Bachmanns Gemälde zeigt die typischen Einspänner-Schlitten der Gotthardpost, ausgestattet mit zwei Sitzplätzen, die seit ca. 1850 jeweils im Winter zum Einsatz kamen, wie sie den Gotthardpass herunterfahren. Das Trassee, das zu jener Zeit mit Hilfe eines Ochsen geschaffen wurde, der einen Baumstamm hinter sich herzog und den Schnee platt drückte, schlängelt sich gefährlich nahe dem Abhang den Berg herunter. Wenn der Schnee hoch lag, mussten zusätzlich zum Ochsen auf beiden Seiten des Passes jeweils 100 Mann zur Schneeräumung bereitstehen. Einer dieser Männer steht neben dem zweiten Schlitten, der von einem Schimmel ins Tal gezogen wird, mit seiner Schaufel am Strassenrand. Um die Geschwindigkeit der Postkutsche erfahrbar zu machen, liess Koller in seinem Gemälde der Gotthardpost neben die zu Tal rasende Kutsche eine Herde stehende Kühe aufstellen. Bachmann greift diesen Kontrast von Tempo und Stillstand auf und stellt dem vordersten, zu Tal sausenden Schlitten einen Säumer mit beladenem Maultier zur Seite, die dem Schlitten ausweichen mussten.

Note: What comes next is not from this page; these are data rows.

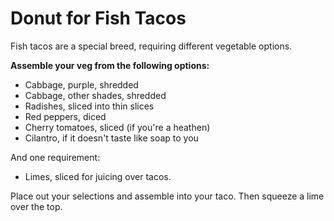 Donut for Fish Tacos
======================

Fish tacos are a special breed, requiring different vegetable options.

__Assemble your veg from the following options:__

* Cabbage, purple, shredded
* Cabbage, other shades, shredded
* Radishes, sliced into thin slices
* Red peppers, diced
* Cherry tomatoes, sliced (if you're a heathen)
* Cilantro, if it doesn't taste like soap to you

And one requirement:
* Limes, sliced for juicing over tacos.

Place out your selections and assemble into your taco. Then squeeze a lime over the top.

Es ist nicht der erste Schlitten, der in diesem Wintertag über den Gotthard fährt, reger Verkehr herrscht auf der engen Strasse auf der Höhe des Kätteli. Bereits andere Kufen haben ihre Spuren im leicht bräunlich verfärbten Schnee hinterlassen und Pferdeäpfel sind liegen geblieben. Viele Schlitten folgen noch und befördern die Reisenden in schnellem Galopp zu Tal. Die rasante Fahrt lässt den wärmenden Pelz, welcher der feinen Gesellschaft im vordersten Schlitten über die Beine gelegt ist, im Wind flattern. Der Kutscher trägt den offiziellen Uniformrock der Gotthardpost und die dahinter sitzende Gesellschaft ist warm eingepackt. In den zeitgenössischen Zeitungsberichten wird gemutmasst, dass es sich bei dem jungen Paar um einen deutschen Professor und seine frisch Anvertraute handelt, die von ihrer Hochzeitsreise in Italien zurückkehren. Die Berichterstatter sind lauter lobender Worte für die „vorzügliche Behandlung des Schnees“, der fein abgetönt ist und heben die sehr treffend wiedergegebenen Verkürzungen der Pferde hervor. Die Direktion sah sich im Anschluss an die positiven Meldungen in den deutschen Zeitungen, sowie auf Anstoss vom Künstler selber, dazu veranlasst, Bachmanns ursprüngliches Honorar von 1800.- auf 2000.- Schweizer Franken anzuheben. Für die beiden anderen Kunstmaler Kaufmann und Muheim blieb es beim vereinbarten Betrag.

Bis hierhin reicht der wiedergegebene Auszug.